Fig. 1 shows the architecture of an FPGA. It includes logic blocks, input/output (I/O) cells, phase-locked loops/delay-locked loops (PLLs/DLLs), block RAM and interconnecting matrix. Nowadays, FPGAs are also coming up with several hard intellectual property (IP) blocks of PCIe, Ethernet, Rocket I/O, PHYs for DDR3 interfaces and processor cores (for example, PowerPC in Xilinx Virtex-5 FPGA and ARM cores in both Xilinx and Altera series FPGAs).

To level up with the new technology, both Xilinx and Altera have come up with new series of FPGAs (Virtex 7 from Xilinx and Stratix-V from Altera), which are manufactured with TSMC’s 28nm silicon technology.
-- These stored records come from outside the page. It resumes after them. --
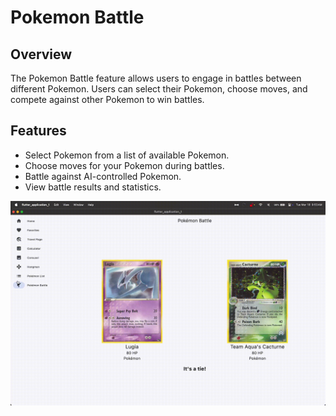 # Pokemon Battle 

## Overview

The Pokemon Battle feature allows users to engage in battles between different Pokemon. Users can select their Pokemon, choose moves, and compete against other Pokemon to win battles.

## Features

- Select Pokemon from a list of available Pokemon.
- Choose moves for your Pokemon during battles.
- Battle against AI-controlled Pokemon.
- View battle results and statistics.

![Pokemon Battle](./assets/pokeBattle.gif)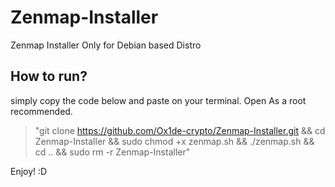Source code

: # Zenmap-Installer
 Zenmap Installer Only for Debian based Distro
 
 
How to run?
-------------
simply copy the code below and paste on your terminal. Open As a root recommended.
 

>"git clone https://github.com/Ox1de-crypto/Zenmap-Installer.git && cd Zenmap-Installer && sudo chmod +x zenmap.sh && ./zenmap.sh && cd .. && sudo rm -r Zenmap-Installer"

 
Enjoy! :D
 

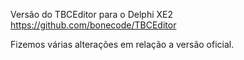 Versão do TBCEditor para o Delphi XE2 https://github.com/bonecode/TBCEditor

Fizemos várias alterações em relação a versão oficial.
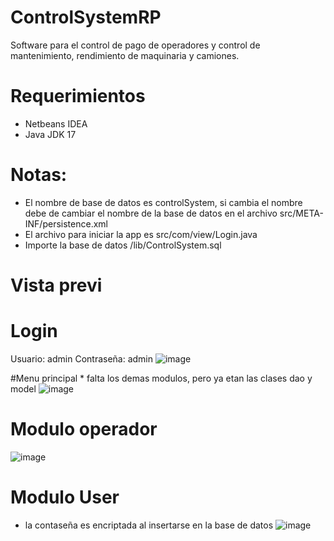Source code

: # ControlSystemRP
Software para el control de pago de operadores y control de mantenimiento, rendimiento de maquinaria y camiones.

# Requerimientos
  * Netbeans IDEA 
  * Java JDK 17
# Notas:
* El nombre de base de datos es controlSystem, si cambia el nombre debe de cambiar el nombre de la base de datos en el archivo src/META-INF/persistence.xml
* El archivo para iniciar la app es src/com/view/Login.java
* Importe la base de datos /lib/ControlSystem.sql

# Vista previ
# Login
Usuario: admin
Contraseña: admin
![image](https://github.com/keatnis/ControlSystemRP/assets/95552515/a08026e6-6ce9-4086-9ada-e657a36e8cdb)

#Menu principal * falta los demas modulos, pero ya etan las clases dao y model 
![image](https://github.com/keatnis/ControlSystemRP/assets/95552515/fd322230-1da8-4a1e-b7dc-b2c7ea852617)

# Modulo operador
![image](https://github.com/keatnis/ControlSystemRP/assets/95552515/a2f3692a-3355-427e-a0c5-be2f61e6f5aa)


# Modulo User
* la contaseña es encriptada al insertarse en la base de datos
![image](https://github.com/keatnis/ControlSystemRP/assets/95552515/507dd50e-963e-4932-9a60-c0549b2a3ba9)



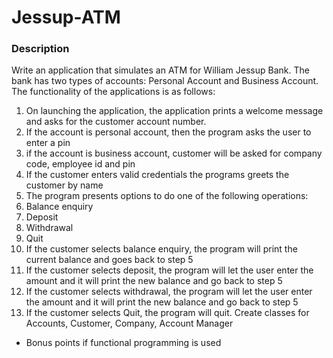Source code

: # Jessup-ATM

### Description
Write an application that simulates an ATM for William Jessup Bank. The bank has two types of
accounts: Personal Account and Business Account. The functionality of the applications is as
follows:
1. On launching the application, the application prints a welcome message and asks for the
customer account number.
2. If the account is personal account, then the program asks the user to enter a pin
3. if the account is business account, customer will be asked for company code, employee id
and pin
4. If the customer enters valid credentials the programs greets the customer by name
5. The program presents options to do one of the following operations:
  1. Balance enquiry
  2. Deposit
  3. Withdrawal
  4. Quit
6. If the customer selects balance enquiry, the program will print the current balance and goes
back to step 5
7. If the customer selects deposit, the program will let the user enter the amount and it will
print the new balance and go back to step 5
8. If the customer selects withdrawal, the program will let the user enter the amount and it will
print the new balance and go back to step 5
9. If the customer selects Quit, the program will quit.
Create classes for Accounts, Customer, Company, Account Manager
* Bonus points if functional programming is used
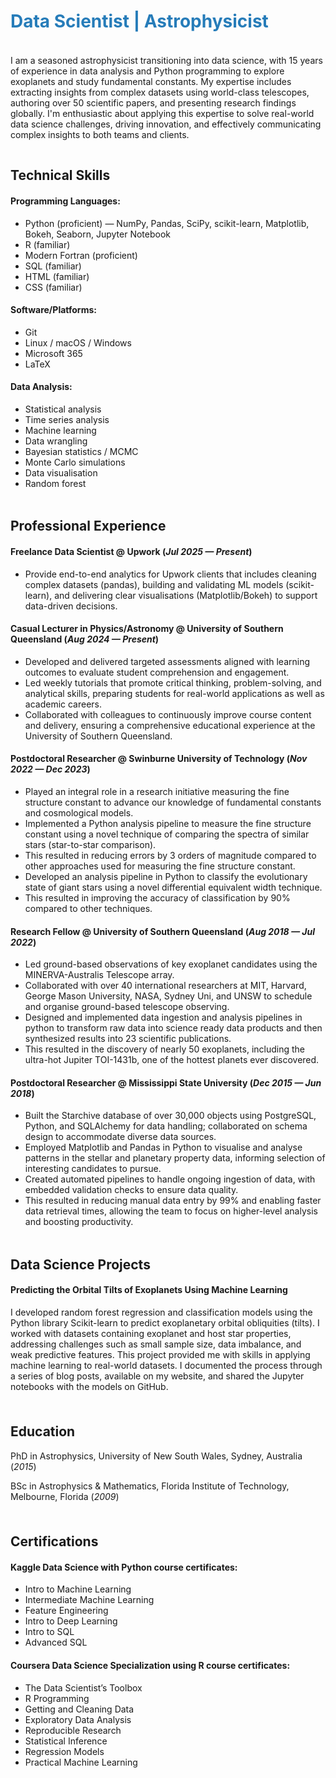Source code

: <h1 style="color:#267CB9;">Data Scientist | Astrophysicist</h1>

<hr style="height:4px; visibility:hidden;" />
<p class="summary">
I am a seasoned astrophysicist transitioning into data science, with 15 years of experience in data analysis and Python programming to explore exoplanets and study fundamental constants. My expertise includes extracting insights from complex datasets using world-class telescopes, authoring over 50 scientific papers, and presenting research findings globally. I'm enthusiastic about applying this expertise to solve real-world data science challenges, driving innovation, and effectively communicating complex insights to both teams and clients.
</p>

<hr style="height:1px; visibility:hidden;" />
<h2 class="section-title">Technical Skills</h2>
<div class="skills">
  <h4>Programming Languages:</h4>
  <ul class="compact">
    <li>Python (proficient) — NumPy, Pandas, SciPy, scikit-learn, Matplotlib, Bokeh, Seaborn, Jupyter Notebook</li>
    <li>R (familiar)</li>
    <li>Modern Fortran (proficient)</li>
    <li>SQL (familiar)</li>
    <li>HTML (familiar)</li>
    <li>CSS (familiar)</li>
  </ul>

  <h4>Software/Platforms:</h4>
  <ul class="compact cols-2">
    <li>Git</li>
    <li>Linux / macOS / Windows</li>
    <li>Microsoft 365</li>
    <li>LaTeX</li>
  </ul>

  <h4>Data Analysis:</h4>
  <ul class="compact cols-2">
    <li>Statistical analysis</li>
    <li>Time series analysis</li>
    <li>Machine learning</li>
    <li>Data wrangling</li>
    <li>Bayesian statistics / MCMC</li>
    <li>Monte Carlo simulations</li>
    <li>Data visualisation</li>
    <li>Random forest</li>
  </ul>
</div>

<hr style="height:4px; visibility:hidden;" />
<div class="experience">
<h2 class="section-title">Professional Experience</h2>
<h4 class="role">Freelance Data Scientist @ Upwork (<em>Jul 2025 — Present</em>)</h4>
<ul>
  <li>Provide end-to-end analytics for Upwork clients that includes cleaning complex datasets (pandas), building and validating ML models (scikit-learn), and delivering clear visualisations (Matplotlib/Bokeh) to support data-driven decisions.</li>
</ul>

<h4 class="role">Casual Lecturer in Physics/Astronomy @ University of Southern Queensland (<em>Aug 2024 — Present</em>)</h4>
<ul>
  <li>Developed and delivered targeted assessments aligned with learning outcomes to evaluate student comprehension and engagement.</li>
  <li>Led weekly tutorials that promote critical thinking, problem-solving, and analytical skills, preparing students for real-world applications as well as academic careers.</li>
  <li>Collaborated with colleagues to continuously improve course content and delivery, ensuring a comprehensive educational experience at the University of Southern Queensland.</li>
</ul>

<h4 class="role">Postdoctoral Researcher @ Swinburne University of Technology (<em>Nov 2022 — Dec 2023</em>)</h4>
<ul>
  <li>Played an integral role in a research initiative measuring the fine structure constant to advance our knowledge of fundamental constants and cosmological models.</li>
  <li>Implemented a Python analysis pipeline to measure the fine structure constant using a novel technique of comparing the spectra of similar stars (star-to-star comparison).</li>
  <li>This resulted in reducing errors by 3 orders of magnitude compared to other approaches used for measuring the fine structure constant.</li>
  <li>Developed an analysis pipeline in Python to classify the evolutionary state of giant stars using a novel differential equivalent width technique.</li>
  <li>This resulted in improving the accuracy of classification by 90% compared to other techniques.</li>
</ul>

<h4 class="role">Research Fellow @ University of Southern Queensland (<em>Aug 2018 — Jul 2022</em>)</h4>
<ul>
  <li>Led ground-based observations of key exoplanet candidates using the MINERVA-Australis Telescope array.</li>
  <li>Collaborated with over 40 international researchers at MIT, Harvard, George Mason University, NASA, Sydney Uni, and UNSW to schedule and organise ground-based telescope observing.</li>
  <li>Designed and implemented data ingestion and analysis pipelines in python to transform raw data into science ready data products and then synthesized results into 23 scientific publications.</li>
  <li>This resulted in the discovery of nearly 50 exoplanets, including the ultra-hot Jupiter TOI-1431b, one of the hottest planets ever discovered.</li>
</ul>

<h4 class="role">Postdoctoral Researcher @ Mississippi State University (<em>Dec 2015 — Jun 2018</em>)</h4>
<ul>
  <li>Built the Starchive database of over 30,000 objects using PostgreSQL, Python, and SQLAlchemy for data handling; collaborated on schema design to accommodate diverse data sources.</li>
  <li>Employed Matplotlib and Pandas in Python to visualise and analyse patterns in the stellar and planetary property data, informing selection of interesting candidates to pursue.</li>
  <li>Created automated pipelines to handle ongoing ingestion of data, with embedded validation checks to ensure data quality.</li>
  <li>This resulted in reducing manual data entry by 99% and enabling faster data retrieval times, allowing the team to focus on higher-level analysis and boosting productivity.</li>
</ul>
</div>

<hr style="height:4px; visibility:hidden;" />
<div class="experience">
  <h2 class="section-title">Data Science Projects</h2>
  <h4 class="role">Predicting the Orbital Tilts of Exoplanets Using Machine Learning</h4>
  <p>I developed random forest regression and classification models using the Python library Scikit-learn to predict exoplanetary orbital obliquities (tilts). I worked with datasets containing exoplanet and host star properties, addressing challenges such as small sample size, data imbalance, and weak predictive features. This project provided me with skills in applying machine learning to real-world datasets. I documented the process through a series of blog posts, available on my website, and shared the Jupyter notebooks with the models on GitHub.</p>
</div>

<hr style="height:8px; visibility:hidden;" />
<div class="experience">
  <h2 class="section-title">Education</h2>
  <p>PhD in Astrophysics, University of New South Wales, Sydney, Australia (<em>2015</em>)</p>
  <p>BSc in Astrophysics & Mathematics, Florida Institute of Technology, Melbourne, Florida (<em>2009</em>)</p>
</div>

<hr style="height:8px; visibility:hidden;" />
<h2 class="section-title">Certifications</h2>
<div class="skills">
  <h4>Kaggle Data Science with Python course certificates:</h4>
  <ul class="compact cols-2">
    <li>Intro to Machine Learning</li>
    <li>Intermediate Machine Learning</li>
    <li>Feature Engineering</li>
    <li>Intro to Deep Learning</li>
    <li>Intro to SQL</li>
    <li>Advanced SQL</li>
  </ul>

  <h4>Coursera Data Science Specialization using R course certificates:</h4>
  <ul class="compact cols-2">
    <li>The Data Scientist’s Toolbox</li>
    <li>R Programming</li>
    <li>Getting and Cleaning Data</li>
    <li>Exploratory Data Analysis</li>
    <li>Reproducible Research</li>
    <li>Statistical Inference</li>
    <li>Regression Models</li>
    <li>Practical Machine Learning</li>
  </ul> 
</div>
These FPGAs focus on a high speed with low power consumption using various parameters and bringing down the FPGA core voltage to as low as 0.9V. Along with the new FPGAs, Xilinx and Altera are also focused on improving their synthesis tools to meet the routing constraints and to analyse the timing and power consumption of the FPGA. 

Fig. 1: FPGA architecture (generic)
As the aim here is to learn the basic technique of FPGA design to work with both the tools and devices, let’s get back to the design flowthrough the steps.

Step 1: Requirement analysis and SRS preparation

Before starting work on the design, all requirements should be documented as system requirement specificatio (SRS) by designers and approved by various levels in the organisation, and most importantly, the client. During this phase, FPGA designers, along with the hardware team, should identify suitable FPGAs for the project. This is very important because designers need to know parameters such as the I/O voltage levels, operating frequency and external peripheral interfaces.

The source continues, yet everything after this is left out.